Amid growing demand for unified managed accounts, BNY Mellon | Pershing-affiliated RIA Lockwood Advisors has expanded its unified managed account offering, while lowering its minimum asset requirement and yearly program fee.
Lockwood’s new Flexible UMA, launched Monday, aims to help advisors manage a diversified, multi-asset portfolio in a single account — which the firm says should reduce paperwork while facilitating customized solutions for varying investor needs.
Lockwood introduced its first UMA in 2005, according to Joel Hempel, COO of Lockwood Advisors. There are some key differences between the new offering and what it’s offered earlier, he said.

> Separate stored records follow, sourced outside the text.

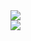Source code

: <div>
  <a href="https://github.com/KusouUK">
  <img src="https://github-readme-stats.vercel.app/api?username=KUSOUUK&show_icons=true&theme=radical"/><br>
  <img src="https://github-readme-stats.vercel.app/api/top-langs/?username=KusouUK&theme=radical"/>
</div>
</br>
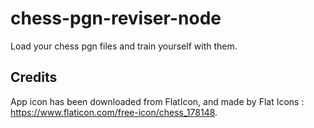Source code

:# chess-pgn-reviser-node

Load your chess pgn files and train yourself with them.

## Credits

App icon has been downloaded from FlatIcon, and made by Flat Icons : https://www.flaticon.com/free-icon/chess_178148.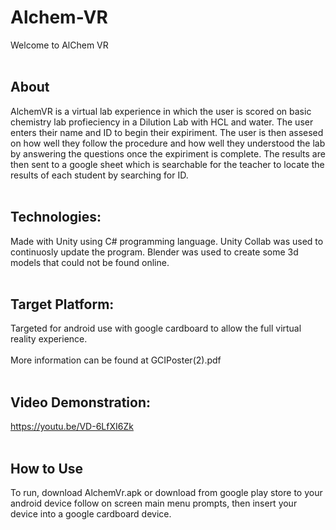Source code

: # Alchem-VR
Welcome to AlChem VR
<br/> <br/>
## About
AlchemVR is a virtual lab experience in which the user is scored on basic chemistry lab profieciency in a Dilution Lab with HCL and water. The user enters their name and ID to begin their expiriment. The user is then assesed on how well they follow the procedure and how well they understood the lab by answering the questions once the expiriment is complete. The results are then sent to a google sheet which is searchable for the teacher to locate the results of each student by searching for ID.
<br/><br/>
## Technologies:
Made with Unity using C# programming language. Unity Collab was used to continuosly update the program. Blender was used to create some 3d models that could not be found online. 
<br/><br/>
## Target Platform:
Targeted for android use with google cardboard to allow the full virtual reality experience. 
<br/>
<br/>
More information can be found at GCIPoster(2).pdf 
<br/>
<br/>
## Video Demonstration:
https://youtu.be/VD-6LfXI6Zk
<br/> <br/>
## How to Use
To run, download AlchemVr.apk or download from google play store to your android device follow on screen main menu prompts, then insert your device into a google cardboard device. 

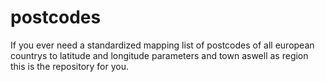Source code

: # postcodes

If you ever need a standardized mapping list of postcodes of all european countrys to latitude and longitude parameters and town aswell as region this is the repository for you.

One main difference is that the new offering gives advisors flexibility, allowing them to “tweak the asset allocation,” he said. The program now includes a broader list of investment options, such as exchange-traded funds, model separately managed account strategies, fixed income products, mutual funds, third-party strategist models and proprietary Lockwood models.

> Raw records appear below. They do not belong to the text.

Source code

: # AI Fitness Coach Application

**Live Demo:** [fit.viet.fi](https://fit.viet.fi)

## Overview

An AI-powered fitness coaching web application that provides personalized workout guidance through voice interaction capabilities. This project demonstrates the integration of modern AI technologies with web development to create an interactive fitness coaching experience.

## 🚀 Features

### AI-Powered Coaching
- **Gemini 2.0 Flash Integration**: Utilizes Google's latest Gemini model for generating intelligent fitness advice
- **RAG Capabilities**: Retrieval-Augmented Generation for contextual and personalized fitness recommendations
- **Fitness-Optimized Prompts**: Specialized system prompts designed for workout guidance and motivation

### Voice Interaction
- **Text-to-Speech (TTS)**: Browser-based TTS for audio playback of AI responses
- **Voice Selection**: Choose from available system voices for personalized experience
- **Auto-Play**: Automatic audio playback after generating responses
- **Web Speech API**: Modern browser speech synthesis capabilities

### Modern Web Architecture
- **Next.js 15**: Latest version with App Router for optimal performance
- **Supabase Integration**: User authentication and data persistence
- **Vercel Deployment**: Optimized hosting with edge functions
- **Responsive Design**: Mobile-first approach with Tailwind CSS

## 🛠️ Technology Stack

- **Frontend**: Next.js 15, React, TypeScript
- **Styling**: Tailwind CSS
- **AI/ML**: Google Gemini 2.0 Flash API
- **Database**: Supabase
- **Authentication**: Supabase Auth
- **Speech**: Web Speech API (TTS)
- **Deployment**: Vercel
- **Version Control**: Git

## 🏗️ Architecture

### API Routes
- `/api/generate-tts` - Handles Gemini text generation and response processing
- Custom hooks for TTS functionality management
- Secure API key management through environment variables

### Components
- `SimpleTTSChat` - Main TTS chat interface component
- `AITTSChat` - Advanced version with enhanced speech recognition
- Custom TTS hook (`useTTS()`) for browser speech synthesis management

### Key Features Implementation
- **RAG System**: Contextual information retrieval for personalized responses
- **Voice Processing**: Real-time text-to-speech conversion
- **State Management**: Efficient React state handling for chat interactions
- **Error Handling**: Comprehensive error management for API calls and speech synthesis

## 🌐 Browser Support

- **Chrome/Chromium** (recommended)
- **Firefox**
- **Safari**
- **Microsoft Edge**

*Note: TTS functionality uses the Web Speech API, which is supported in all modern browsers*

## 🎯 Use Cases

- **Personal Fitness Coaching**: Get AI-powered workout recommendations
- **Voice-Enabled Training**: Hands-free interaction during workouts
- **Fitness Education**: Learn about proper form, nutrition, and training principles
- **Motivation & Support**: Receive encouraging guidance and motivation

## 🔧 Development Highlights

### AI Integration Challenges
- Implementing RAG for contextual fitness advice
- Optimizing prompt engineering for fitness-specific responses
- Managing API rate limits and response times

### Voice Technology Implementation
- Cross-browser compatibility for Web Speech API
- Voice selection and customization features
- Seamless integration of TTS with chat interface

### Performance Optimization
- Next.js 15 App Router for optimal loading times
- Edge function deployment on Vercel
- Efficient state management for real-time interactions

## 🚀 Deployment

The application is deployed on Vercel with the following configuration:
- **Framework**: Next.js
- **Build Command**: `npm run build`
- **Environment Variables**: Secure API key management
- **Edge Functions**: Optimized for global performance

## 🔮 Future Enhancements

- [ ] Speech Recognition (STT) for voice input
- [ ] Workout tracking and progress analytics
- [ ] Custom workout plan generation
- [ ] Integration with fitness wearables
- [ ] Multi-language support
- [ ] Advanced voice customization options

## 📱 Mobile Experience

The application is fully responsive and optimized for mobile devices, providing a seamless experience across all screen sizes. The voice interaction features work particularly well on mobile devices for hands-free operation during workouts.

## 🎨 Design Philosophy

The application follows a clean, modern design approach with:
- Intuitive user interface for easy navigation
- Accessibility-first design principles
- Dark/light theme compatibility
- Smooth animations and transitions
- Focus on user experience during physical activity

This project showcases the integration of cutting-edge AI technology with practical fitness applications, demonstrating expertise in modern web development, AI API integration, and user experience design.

Another key difference is the program’s availability to a much wider group of investors now, Hempel explained. While the minimum account size for a UMA was typically $250,000 before, the new offering’s minimum account size is now $50,000; it comes with an annual program fee that starts at 30 basis points (plus asset manager fees) vs. the earlier fee that were 75 basis points (including asset manager fees) and up.
So, why now? For one thing, “as you look across the industry, as you look across what we, Pershing, are doing, broadly speaking, there is this drive — this continuous evolution of holistic wealth management — and it is stitching together different sorts of technology [and] putting together various what were historically product silos,” he said.